What to produce: Go through the lines below and copy any that hold the string "curriculum".

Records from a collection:

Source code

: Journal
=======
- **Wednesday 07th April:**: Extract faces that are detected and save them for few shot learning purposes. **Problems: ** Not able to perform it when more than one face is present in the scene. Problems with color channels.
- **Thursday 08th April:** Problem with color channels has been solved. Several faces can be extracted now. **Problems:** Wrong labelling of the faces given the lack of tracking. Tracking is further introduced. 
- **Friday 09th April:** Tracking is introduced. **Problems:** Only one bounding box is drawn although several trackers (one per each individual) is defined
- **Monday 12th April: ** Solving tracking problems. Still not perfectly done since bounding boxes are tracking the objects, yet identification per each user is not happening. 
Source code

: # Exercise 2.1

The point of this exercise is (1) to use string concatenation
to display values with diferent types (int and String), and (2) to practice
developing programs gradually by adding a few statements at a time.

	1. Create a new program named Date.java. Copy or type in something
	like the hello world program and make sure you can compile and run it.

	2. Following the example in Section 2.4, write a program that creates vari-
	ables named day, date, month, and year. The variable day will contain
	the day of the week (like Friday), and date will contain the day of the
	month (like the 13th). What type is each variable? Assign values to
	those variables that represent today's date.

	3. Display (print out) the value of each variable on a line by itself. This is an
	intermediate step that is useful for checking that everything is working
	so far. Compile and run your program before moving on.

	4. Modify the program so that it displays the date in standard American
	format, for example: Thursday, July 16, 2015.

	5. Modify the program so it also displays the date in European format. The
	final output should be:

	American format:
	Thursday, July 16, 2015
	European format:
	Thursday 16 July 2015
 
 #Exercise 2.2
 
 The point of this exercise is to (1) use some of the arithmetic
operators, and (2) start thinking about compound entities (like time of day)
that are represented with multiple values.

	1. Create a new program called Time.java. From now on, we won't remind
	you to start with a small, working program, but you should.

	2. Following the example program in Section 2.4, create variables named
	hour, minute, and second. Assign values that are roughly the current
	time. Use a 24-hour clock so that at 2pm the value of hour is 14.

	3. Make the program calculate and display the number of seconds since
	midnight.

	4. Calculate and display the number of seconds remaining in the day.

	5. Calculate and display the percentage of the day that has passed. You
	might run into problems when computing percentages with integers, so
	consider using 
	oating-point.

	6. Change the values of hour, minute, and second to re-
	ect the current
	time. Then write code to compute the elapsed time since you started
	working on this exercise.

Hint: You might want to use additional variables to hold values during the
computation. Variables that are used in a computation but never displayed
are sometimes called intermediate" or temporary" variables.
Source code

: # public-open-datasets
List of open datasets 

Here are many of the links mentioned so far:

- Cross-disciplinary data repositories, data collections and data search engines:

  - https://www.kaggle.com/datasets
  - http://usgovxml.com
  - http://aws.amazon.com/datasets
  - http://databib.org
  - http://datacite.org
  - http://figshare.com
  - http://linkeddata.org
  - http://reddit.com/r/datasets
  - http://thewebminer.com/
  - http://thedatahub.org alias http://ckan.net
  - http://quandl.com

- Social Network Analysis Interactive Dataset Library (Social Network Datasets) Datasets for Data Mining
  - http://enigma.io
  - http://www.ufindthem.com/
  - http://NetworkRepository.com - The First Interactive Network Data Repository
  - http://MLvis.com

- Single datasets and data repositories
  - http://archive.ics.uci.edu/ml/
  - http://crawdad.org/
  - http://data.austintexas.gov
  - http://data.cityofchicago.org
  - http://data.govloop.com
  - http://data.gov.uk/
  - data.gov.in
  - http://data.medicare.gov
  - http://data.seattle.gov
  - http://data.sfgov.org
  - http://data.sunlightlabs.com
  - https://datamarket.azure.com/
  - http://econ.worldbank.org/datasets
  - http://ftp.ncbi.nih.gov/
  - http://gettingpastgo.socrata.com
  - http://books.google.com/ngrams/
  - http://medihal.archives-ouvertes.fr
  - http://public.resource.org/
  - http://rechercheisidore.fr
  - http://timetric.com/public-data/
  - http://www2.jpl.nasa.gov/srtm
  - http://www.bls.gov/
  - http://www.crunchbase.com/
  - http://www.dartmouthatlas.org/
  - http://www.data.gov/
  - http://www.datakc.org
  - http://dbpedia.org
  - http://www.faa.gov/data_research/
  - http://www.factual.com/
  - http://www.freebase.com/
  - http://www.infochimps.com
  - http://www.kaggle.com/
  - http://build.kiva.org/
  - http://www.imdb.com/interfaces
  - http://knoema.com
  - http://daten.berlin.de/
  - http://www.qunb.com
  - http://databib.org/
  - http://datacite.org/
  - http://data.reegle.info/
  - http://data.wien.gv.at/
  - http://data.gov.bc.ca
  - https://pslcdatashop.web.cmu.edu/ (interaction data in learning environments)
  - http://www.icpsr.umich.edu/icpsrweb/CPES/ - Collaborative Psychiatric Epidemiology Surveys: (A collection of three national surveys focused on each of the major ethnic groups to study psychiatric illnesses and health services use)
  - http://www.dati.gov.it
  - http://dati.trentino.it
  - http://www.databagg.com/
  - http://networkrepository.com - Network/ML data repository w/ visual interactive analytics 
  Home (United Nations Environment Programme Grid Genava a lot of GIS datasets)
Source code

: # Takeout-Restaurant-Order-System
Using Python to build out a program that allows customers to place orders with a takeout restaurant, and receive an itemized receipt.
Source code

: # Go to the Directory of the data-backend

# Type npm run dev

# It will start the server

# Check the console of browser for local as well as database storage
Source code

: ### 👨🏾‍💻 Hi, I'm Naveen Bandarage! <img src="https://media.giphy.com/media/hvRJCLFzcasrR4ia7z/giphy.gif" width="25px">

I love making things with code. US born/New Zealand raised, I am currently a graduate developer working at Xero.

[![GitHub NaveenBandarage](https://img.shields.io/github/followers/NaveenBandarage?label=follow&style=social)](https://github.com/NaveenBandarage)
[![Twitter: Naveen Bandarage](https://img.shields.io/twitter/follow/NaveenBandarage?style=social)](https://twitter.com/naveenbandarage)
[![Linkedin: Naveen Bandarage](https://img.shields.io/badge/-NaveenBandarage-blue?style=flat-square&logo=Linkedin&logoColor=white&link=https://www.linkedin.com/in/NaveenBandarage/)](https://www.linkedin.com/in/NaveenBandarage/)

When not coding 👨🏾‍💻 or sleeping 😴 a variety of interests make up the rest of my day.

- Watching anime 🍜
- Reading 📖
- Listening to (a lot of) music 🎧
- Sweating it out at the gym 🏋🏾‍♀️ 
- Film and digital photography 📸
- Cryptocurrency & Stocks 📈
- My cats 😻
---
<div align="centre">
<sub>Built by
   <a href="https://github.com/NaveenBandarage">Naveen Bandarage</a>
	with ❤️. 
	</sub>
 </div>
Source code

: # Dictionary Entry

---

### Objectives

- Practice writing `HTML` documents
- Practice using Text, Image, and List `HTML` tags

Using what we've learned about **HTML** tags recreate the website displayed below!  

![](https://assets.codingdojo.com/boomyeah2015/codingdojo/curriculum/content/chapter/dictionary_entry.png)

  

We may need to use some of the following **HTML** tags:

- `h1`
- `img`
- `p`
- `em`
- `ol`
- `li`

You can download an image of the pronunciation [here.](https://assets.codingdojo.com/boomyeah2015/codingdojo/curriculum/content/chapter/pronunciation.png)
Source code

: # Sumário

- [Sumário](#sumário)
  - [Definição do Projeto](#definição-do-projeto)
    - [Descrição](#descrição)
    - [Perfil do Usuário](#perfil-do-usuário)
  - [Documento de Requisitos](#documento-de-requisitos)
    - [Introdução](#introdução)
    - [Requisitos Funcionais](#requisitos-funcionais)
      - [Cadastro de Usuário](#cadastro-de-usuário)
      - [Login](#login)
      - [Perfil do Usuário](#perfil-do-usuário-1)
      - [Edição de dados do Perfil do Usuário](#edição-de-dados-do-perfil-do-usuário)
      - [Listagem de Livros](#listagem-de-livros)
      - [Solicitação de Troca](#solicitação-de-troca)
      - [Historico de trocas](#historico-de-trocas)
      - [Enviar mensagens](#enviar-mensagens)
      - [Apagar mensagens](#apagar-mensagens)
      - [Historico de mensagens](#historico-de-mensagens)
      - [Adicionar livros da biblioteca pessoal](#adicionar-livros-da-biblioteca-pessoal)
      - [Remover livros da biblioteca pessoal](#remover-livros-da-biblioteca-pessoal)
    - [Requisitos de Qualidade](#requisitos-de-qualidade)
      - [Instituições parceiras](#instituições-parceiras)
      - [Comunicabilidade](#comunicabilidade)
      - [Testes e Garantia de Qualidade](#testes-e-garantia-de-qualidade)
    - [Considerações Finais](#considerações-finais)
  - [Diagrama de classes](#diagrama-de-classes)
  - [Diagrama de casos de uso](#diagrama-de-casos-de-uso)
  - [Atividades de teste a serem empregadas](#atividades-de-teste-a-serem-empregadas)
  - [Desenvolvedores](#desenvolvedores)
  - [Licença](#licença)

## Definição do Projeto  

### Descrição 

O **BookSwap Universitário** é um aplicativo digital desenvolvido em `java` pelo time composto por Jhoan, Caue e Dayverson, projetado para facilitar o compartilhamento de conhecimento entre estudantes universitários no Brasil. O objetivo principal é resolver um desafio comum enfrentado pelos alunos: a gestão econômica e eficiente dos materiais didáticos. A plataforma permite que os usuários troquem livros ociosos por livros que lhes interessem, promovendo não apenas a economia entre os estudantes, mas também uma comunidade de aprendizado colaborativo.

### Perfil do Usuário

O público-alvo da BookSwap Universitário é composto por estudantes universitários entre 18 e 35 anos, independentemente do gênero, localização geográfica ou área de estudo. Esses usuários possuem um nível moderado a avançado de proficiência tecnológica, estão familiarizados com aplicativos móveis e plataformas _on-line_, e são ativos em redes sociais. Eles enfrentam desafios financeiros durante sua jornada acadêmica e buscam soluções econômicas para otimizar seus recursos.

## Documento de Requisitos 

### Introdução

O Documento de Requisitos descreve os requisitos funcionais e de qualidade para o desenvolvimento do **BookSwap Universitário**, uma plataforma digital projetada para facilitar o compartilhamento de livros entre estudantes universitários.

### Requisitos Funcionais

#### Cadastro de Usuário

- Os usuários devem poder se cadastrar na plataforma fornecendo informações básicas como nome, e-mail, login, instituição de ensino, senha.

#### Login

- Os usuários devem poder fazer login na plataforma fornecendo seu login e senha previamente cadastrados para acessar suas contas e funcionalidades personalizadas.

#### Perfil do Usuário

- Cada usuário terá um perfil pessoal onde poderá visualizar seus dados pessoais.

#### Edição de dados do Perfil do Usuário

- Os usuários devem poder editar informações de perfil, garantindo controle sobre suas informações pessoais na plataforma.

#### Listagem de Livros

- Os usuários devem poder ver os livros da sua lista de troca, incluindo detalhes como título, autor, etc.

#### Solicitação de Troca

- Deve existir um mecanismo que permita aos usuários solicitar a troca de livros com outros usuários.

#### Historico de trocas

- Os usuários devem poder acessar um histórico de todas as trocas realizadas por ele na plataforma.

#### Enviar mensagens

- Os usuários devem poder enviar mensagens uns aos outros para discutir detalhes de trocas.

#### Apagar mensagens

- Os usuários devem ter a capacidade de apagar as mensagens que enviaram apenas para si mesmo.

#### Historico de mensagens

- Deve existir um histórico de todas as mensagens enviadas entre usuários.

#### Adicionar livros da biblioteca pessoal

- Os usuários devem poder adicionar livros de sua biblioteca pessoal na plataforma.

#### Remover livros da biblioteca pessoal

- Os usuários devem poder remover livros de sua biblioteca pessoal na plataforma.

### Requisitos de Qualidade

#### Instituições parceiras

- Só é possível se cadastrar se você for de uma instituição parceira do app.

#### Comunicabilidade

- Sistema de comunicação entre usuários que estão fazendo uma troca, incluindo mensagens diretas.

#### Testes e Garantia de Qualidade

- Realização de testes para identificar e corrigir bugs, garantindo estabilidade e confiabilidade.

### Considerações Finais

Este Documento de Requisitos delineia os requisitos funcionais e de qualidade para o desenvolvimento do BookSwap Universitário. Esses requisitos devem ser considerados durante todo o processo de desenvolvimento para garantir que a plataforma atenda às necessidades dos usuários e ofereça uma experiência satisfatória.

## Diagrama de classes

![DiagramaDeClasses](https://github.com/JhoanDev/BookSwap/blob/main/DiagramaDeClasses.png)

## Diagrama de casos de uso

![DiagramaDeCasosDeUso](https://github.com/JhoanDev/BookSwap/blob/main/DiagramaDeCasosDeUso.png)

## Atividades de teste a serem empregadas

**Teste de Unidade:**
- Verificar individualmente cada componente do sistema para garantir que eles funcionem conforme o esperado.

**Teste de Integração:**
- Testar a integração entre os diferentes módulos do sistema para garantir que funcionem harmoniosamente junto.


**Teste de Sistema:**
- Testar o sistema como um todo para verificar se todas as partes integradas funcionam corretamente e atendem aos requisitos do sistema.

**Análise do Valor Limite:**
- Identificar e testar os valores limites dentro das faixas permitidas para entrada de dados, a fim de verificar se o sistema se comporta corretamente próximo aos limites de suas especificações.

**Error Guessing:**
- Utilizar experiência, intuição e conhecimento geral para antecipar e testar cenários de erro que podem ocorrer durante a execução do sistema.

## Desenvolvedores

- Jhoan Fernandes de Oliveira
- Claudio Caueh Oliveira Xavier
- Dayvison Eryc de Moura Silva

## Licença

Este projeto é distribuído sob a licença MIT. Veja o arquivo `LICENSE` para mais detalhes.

Task solution:
![](https://assets.codingdojo.com/boomyeah2015/codingdojo/curriculum/content/chapter/dictionary_entry.png)
You can download an image of the pronunciation [here.](https://assets.codingdojo.com/boomyeah2015/codingdojo/curriculum/content/chapter/pronunciation.png)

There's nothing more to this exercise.